Emozioni sincere, difficile da rendere a parole, un misto di gioia e di malinconia che sono come un pugno che si serra nello stomaco: «La Triestina non si è mai dimenticata di me, ha sempre avuto riconoscenza nei miei confronti, mi ha consegnato targhe e riconoscimenti e io la ringrazio perché con quella maglia ho passato gli anni più belli della mia vita».
Ma a cosa è dovuto il forte legame di Boscolo con l'Alabarda? In fondo la sua carriera iniziò a Trieste, ma poi proseguì con notevole successo sempre in serie A, visto che indossò le maglie di Torino, Vicenza, Roma e Padova. Eppure con la Triestina c'è un cordone speciale, un filo indistruttibile, dovuto sì a quattro stagioni con la maglia alabardata, ma soprattutto a un episodio incredibile diventato quasi leggenda. I numeri, infatti, spiegano solo in parte questo rapporto di amore, anche se sono già molto significativi: realizzare 37 gol con la maglia alabardata (settimo bomber nella storia dell'Unione per reti segnate) e totalizzare 119 presenze in quattro campionati (dal 1949 al 1953), significa già avere avuto un ruolo importante nella storia della società.
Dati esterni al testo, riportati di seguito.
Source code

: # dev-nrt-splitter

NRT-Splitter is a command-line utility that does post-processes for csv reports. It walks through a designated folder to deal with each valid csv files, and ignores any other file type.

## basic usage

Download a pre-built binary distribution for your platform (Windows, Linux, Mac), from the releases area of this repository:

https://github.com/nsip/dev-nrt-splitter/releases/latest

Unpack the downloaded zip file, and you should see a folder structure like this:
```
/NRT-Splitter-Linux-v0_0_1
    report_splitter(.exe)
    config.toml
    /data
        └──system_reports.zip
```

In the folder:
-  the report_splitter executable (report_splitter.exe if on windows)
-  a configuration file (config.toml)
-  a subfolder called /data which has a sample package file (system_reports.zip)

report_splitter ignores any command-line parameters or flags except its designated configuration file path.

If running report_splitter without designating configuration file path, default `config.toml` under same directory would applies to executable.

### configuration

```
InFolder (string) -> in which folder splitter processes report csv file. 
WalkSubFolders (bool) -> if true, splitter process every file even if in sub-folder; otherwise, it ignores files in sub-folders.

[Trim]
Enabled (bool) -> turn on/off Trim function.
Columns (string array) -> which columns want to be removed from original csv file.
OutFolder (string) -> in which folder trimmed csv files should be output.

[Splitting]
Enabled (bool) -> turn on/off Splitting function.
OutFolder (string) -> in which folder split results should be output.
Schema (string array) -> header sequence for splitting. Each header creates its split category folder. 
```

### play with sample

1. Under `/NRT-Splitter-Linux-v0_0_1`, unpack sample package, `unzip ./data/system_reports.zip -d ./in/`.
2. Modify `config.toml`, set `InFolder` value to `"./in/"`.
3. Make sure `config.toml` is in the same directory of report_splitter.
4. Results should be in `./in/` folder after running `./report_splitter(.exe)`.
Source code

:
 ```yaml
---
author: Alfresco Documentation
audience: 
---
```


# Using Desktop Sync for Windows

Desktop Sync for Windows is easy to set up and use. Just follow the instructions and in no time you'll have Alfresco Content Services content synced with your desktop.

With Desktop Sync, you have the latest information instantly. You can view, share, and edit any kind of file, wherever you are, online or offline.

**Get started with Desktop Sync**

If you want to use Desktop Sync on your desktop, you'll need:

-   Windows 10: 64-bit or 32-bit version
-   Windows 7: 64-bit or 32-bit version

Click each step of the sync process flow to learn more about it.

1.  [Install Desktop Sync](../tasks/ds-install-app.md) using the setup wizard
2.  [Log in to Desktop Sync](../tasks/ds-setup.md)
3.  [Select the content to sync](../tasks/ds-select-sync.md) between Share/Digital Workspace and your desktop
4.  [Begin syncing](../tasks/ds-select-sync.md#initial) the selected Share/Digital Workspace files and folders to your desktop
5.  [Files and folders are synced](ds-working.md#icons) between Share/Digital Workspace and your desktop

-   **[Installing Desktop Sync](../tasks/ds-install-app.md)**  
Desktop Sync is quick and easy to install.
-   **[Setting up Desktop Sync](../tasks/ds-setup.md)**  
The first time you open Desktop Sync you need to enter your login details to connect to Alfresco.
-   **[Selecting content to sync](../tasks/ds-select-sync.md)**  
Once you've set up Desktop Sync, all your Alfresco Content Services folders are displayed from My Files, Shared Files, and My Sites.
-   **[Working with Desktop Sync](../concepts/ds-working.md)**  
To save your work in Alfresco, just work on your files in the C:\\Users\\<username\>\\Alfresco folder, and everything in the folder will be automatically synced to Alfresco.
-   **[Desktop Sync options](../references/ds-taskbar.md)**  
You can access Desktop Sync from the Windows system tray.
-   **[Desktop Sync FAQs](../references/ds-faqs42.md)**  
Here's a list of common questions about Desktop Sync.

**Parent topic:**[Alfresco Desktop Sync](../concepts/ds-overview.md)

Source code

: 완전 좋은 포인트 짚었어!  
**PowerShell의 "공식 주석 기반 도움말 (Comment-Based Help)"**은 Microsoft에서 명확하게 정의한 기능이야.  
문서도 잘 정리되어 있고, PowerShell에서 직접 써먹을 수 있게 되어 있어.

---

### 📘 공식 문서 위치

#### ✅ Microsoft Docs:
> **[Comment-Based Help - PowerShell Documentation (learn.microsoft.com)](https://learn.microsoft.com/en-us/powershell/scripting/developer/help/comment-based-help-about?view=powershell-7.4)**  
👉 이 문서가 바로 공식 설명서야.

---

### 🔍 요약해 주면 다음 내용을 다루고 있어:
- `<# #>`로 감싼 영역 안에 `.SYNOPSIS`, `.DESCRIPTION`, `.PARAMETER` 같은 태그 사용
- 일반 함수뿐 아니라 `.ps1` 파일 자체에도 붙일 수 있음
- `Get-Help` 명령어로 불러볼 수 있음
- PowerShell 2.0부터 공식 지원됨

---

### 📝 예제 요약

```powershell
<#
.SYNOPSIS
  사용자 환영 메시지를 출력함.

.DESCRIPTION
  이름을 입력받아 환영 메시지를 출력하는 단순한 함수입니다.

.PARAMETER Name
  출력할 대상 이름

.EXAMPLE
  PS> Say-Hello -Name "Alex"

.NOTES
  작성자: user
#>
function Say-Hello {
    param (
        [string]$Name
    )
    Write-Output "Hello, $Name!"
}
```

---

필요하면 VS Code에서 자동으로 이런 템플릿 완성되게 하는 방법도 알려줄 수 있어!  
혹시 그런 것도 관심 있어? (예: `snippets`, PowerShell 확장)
Ma c'è soprattutto un evento che fa entrare di diritto Boscolo nella leggenda della Triestina: risale a quasi sessant'anni fa, a quella squadra allenata da Nereo Rocco che militava in serie A. Boscolo ricorda quel giorno come fosse ieri: «Era il 1949 – racconta – ed era venuto per me finalmente il momento dell'esordio in serie A, lo avevo capito già in settimana, tanto che avevo avvisato i genitori di venirmi a vedere. Giocavamo allo stadio Valmaura contro il Torino, ebbene segnai forse il gol più veloce della storia alabardata, perché dopo soli 40 secondi raccolsi un traversone di Rossetti e in scivolata misi in rete. Fu una gioia incredibile, in pratica feci gol al primo pallone toccato in assoluto in serie A, a ripensarci è davvero pazzesco».
In quella partita contro i granata, vinta poi per 3-0, Boscolo realizzò
addirittura una doppietta, un record per un esordio nella massima serie: da quel momento, divenne per qualche stagione il perno dell'attacco dell'Unione.